Work task ▸ Search the entries below for the string "Review" and copy the lines that hold it.

(Study material Opens)

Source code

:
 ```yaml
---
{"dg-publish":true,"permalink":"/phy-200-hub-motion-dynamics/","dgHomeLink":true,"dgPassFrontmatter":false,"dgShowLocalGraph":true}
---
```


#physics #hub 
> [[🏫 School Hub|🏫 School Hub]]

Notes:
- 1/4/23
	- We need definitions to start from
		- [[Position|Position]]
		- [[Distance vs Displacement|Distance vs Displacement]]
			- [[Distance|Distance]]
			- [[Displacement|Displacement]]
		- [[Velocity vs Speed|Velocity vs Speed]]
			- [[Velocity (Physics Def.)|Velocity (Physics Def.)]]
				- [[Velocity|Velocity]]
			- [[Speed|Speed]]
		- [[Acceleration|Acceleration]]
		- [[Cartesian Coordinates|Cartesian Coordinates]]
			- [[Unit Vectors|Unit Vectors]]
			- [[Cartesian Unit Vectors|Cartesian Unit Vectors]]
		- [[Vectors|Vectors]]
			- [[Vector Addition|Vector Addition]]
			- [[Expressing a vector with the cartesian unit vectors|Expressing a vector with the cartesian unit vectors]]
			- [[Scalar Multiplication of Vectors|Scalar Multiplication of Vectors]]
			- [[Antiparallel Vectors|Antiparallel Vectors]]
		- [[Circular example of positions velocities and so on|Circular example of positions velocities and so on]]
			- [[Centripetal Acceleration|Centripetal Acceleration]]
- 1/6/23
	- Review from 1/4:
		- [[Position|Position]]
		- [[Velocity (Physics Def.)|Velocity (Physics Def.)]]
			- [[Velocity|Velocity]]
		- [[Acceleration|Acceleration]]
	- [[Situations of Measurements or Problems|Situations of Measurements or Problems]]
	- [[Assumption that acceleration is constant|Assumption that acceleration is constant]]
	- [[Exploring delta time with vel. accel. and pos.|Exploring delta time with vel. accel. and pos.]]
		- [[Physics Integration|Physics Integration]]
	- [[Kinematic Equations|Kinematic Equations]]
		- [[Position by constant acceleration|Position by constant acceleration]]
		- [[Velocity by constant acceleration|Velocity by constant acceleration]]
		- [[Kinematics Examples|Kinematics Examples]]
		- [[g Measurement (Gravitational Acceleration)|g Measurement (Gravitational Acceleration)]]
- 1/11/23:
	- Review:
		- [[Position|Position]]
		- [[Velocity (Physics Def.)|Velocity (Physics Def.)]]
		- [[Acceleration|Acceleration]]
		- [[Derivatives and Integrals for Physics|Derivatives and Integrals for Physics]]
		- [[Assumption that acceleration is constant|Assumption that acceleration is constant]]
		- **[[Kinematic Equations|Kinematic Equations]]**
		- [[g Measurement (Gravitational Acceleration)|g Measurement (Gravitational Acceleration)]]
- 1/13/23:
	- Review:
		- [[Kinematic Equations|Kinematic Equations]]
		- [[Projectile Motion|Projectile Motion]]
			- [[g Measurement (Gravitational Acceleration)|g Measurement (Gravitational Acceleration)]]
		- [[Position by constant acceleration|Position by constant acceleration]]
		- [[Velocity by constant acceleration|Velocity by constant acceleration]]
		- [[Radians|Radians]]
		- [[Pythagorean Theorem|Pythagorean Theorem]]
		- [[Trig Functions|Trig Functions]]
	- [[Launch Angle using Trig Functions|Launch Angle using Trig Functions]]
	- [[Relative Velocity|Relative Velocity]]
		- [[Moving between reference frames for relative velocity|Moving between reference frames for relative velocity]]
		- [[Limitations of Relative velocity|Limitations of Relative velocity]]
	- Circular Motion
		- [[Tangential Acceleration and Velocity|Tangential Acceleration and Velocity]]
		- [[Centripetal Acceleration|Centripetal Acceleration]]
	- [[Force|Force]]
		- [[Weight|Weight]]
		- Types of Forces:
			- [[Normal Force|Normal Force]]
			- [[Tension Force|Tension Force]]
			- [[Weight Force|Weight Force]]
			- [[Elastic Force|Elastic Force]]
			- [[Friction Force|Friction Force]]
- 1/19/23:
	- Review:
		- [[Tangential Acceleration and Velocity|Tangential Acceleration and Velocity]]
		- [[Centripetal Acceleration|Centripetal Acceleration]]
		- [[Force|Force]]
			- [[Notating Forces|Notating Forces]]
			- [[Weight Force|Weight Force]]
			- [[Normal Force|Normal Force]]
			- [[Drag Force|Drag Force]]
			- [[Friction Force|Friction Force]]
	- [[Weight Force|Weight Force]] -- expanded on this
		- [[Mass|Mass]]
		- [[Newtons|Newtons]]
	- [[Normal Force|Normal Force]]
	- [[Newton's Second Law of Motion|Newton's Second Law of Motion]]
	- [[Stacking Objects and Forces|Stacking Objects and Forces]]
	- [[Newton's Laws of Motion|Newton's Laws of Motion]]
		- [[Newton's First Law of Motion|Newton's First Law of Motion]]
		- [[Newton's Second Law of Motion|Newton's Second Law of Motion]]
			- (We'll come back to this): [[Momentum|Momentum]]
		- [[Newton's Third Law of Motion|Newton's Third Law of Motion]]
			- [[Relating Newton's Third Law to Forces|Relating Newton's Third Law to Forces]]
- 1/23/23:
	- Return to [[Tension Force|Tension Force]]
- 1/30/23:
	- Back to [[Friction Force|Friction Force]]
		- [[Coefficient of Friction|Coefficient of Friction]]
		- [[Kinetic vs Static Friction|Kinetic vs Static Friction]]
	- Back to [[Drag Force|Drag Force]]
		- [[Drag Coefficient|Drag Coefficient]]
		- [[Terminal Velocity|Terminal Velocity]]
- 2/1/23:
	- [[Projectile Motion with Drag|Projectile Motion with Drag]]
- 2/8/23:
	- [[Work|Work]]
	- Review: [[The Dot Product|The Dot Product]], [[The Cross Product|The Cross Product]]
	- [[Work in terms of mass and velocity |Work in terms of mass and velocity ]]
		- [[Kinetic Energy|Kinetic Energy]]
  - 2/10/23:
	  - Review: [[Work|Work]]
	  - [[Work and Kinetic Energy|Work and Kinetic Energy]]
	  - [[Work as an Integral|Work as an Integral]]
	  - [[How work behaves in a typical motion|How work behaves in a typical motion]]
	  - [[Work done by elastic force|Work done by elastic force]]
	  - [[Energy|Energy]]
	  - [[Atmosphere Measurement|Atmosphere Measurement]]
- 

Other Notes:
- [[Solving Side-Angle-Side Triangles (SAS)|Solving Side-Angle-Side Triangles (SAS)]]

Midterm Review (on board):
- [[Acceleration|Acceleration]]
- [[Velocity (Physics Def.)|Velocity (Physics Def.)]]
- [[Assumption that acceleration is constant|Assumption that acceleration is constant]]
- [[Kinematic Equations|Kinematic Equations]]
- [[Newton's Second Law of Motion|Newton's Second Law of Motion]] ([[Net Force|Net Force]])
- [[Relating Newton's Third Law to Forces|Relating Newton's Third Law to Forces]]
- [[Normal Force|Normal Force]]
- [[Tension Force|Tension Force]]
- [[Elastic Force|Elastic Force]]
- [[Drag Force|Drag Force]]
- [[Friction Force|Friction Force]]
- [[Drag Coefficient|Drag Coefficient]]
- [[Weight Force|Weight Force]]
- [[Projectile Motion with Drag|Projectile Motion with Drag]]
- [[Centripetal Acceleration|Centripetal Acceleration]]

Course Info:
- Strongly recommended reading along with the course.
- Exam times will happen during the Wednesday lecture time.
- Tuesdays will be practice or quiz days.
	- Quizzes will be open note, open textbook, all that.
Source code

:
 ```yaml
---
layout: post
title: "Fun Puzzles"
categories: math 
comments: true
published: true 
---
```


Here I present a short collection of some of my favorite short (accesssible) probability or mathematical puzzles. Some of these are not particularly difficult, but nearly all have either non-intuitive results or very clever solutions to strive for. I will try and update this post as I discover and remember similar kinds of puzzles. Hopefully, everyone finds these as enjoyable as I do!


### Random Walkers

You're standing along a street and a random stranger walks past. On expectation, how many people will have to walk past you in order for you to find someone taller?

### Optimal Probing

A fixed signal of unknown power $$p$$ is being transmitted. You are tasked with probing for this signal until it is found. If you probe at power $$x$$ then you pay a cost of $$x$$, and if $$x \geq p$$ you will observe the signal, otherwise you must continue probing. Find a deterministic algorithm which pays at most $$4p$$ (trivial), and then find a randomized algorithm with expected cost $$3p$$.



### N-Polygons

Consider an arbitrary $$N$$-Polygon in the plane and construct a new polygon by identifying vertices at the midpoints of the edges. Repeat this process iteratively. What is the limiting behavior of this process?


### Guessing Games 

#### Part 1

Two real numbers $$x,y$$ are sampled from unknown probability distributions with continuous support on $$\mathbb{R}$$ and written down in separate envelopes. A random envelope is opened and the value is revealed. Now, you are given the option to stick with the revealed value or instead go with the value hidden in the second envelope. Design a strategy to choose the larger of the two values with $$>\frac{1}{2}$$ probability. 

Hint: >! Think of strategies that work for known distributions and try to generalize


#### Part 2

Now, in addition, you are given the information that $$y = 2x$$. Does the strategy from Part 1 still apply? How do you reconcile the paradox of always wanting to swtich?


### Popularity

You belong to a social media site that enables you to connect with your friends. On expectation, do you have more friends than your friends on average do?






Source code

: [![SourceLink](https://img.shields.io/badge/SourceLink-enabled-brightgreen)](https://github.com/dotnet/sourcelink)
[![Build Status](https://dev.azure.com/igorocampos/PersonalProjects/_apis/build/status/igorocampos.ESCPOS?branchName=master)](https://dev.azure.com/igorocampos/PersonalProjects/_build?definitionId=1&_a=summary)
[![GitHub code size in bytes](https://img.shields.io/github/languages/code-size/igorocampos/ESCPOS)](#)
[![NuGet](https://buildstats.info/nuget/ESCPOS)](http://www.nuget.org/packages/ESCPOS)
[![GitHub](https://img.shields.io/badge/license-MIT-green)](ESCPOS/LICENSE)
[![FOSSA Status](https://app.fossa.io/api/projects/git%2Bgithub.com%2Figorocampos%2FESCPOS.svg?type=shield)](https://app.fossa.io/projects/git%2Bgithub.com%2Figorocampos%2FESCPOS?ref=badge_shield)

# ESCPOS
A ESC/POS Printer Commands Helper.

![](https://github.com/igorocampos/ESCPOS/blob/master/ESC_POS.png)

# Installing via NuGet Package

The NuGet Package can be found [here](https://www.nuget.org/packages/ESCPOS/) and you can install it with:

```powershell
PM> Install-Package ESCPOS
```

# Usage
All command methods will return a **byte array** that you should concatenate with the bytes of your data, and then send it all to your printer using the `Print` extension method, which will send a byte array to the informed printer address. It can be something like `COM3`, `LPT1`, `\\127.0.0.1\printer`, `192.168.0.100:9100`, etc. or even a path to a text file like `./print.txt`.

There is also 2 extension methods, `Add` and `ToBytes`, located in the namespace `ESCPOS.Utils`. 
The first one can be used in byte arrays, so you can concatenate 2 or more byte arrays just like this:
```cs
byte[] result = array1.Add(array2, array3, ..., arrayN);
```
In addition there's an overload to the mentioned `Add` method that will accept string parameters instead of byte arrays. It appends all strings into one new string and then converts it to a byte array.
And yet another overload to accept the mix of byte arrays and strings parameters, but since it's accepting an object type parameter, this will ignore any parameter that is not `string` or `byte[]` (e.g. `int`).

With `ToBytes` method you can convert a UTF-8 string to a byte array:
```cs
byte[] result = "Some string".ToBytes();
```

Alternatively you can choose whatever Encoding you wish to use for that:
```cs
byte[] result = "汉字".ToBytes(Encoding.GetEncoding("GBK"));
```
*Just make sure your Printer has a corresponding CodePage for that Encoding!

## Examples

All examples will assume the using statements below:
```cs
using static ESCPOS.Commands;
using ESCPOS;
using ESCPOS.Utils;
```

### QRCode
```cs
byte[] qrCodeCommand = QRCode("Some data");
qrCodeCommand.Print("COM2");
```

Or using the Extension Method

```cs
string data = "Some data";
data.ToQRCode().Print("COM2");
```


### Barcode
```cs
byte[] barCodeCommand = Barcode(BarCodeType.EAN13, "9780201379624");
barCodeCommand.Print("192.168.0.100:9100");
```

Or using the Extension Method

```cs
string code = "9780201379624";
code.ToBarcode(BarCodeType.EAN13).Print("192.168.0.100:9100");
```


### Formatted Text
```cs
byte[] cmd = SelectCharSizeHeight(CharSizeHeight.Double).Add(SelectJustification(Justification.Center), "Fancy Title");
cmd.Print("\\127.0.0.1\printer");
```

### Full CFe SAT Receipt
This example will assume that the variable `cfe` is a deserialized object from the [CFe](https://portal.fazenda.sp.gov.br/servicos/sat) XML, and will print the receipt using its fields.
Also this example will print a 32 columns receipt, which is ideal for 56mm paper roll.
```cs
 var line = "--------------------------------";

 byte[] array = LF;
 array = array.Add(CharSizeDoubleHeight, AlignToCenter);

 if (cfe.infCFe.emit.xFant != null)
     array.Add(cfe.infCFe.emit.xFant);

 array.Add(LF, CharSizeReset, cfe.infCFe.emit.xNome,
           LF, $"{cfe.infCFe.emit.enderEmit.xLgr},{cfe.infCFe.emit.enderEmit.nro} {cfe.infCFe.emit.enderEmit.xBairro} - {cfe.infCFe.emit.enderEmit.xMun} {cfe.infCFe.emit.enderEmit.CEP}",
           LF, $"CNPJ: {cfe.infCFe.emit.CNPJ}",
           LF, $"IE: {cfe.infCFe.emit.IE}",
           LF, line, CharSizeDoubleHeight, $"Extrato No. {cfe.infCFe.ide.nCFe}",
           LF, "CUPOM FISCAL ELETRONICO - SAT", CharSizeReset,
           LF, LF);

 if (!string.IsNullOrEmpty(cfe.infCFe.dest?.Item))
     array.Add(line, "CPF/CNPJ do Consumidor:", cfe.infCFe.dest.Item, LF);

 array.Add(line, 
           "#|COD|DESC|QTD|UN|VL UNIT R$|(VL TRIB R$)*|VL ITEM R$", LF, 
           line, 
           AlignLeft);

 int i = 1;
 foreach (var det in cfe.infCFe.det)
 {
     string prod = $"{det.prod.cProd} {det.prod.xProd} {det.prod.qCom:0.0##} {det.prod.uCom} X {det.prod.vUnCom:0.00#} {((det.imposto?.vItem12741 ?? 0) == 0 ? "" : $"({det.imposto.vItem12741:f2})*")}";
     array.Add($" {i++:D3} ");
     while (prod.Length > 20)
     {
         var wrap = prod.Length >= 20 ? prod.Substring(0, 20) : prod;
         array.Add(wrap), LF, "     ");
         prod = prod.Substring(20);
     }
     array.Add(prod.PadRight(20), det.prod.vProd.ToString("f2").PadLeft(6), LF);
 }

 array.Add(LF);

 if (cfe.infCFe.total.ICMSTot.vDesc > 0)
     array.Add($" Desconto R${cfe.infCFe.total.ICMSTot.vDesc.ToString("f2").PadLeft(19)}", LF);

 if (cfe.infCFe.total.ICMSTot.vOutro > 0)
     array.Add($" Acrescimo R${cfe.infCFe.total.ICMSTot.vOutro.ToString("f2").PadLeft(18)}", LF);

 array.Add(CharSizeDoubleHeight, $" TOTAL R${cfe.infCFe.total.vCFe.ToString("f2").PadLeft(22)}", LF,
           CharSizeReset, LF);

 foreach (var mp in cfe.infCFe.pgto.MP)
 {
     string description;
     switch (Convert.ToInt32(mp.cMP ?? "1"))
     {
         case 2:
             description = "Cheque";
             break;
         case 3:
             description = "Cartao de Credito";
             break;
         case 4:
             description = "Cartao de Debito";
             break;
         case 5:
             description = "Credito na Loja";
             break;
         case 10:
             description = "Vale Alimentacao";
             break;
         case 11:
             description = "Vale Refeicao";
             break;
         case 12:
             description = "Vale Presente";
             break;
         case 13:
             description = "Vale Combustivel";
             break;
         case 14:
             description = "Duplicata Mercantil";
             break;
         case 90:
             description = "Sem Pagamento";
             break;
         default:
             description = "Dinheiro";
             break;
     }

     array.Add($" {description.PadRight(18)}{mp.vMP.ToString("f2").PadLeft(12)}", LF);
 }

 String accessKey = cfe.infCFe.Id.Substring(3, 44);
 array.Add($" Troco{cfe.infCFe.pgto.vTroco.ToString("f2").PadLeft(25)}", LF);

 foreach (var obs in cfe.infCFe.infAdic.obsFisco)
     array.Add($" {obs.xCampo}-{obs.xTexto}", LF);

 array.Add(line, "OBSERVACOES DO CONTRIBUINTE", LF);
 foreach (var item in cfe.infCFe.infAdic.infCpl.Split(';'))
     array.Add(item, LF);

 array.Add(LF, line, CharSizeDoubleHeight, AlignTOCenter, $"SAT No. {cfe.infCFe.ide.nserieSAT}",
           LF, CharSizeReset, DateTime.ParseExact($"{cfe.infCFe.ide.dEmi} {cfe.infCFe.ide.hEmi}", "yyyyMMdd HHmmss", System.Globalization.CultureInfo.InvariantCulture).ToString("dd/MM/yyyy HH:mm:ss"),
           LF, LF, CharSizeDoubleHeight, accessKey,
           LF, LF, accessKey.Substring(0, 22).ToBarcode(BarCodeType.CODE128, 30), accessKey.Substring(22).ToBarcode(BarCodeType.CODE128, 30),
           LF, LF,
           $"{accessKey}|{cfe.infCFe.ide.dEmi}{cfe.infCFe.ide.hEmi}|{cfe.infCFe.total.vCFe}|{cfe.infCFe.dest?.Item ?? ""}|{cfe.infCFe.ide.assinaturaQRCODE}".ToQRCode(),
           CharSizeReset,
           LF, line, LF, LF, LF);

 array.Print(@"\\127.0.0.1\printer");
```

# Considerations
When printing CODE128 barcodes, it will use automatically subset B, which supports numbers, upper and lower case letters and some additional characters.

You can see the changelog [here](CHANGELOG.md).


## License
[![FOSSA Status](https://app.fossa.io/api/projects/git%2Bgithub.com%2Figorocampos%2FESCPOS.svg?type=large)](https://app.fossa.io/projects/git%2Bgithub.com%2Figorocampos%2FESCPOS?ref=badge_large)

(Study material Closes)

Exercise output ▸
	- Review from 1/4:
	- Review:
	- Review:
	- Review:
	- Review: [[The Dot Product|The Dot Product]], [[The Cross Product|The Cross Product]]
	  - Review: [[Work|Work]]
Midterm Review (on board):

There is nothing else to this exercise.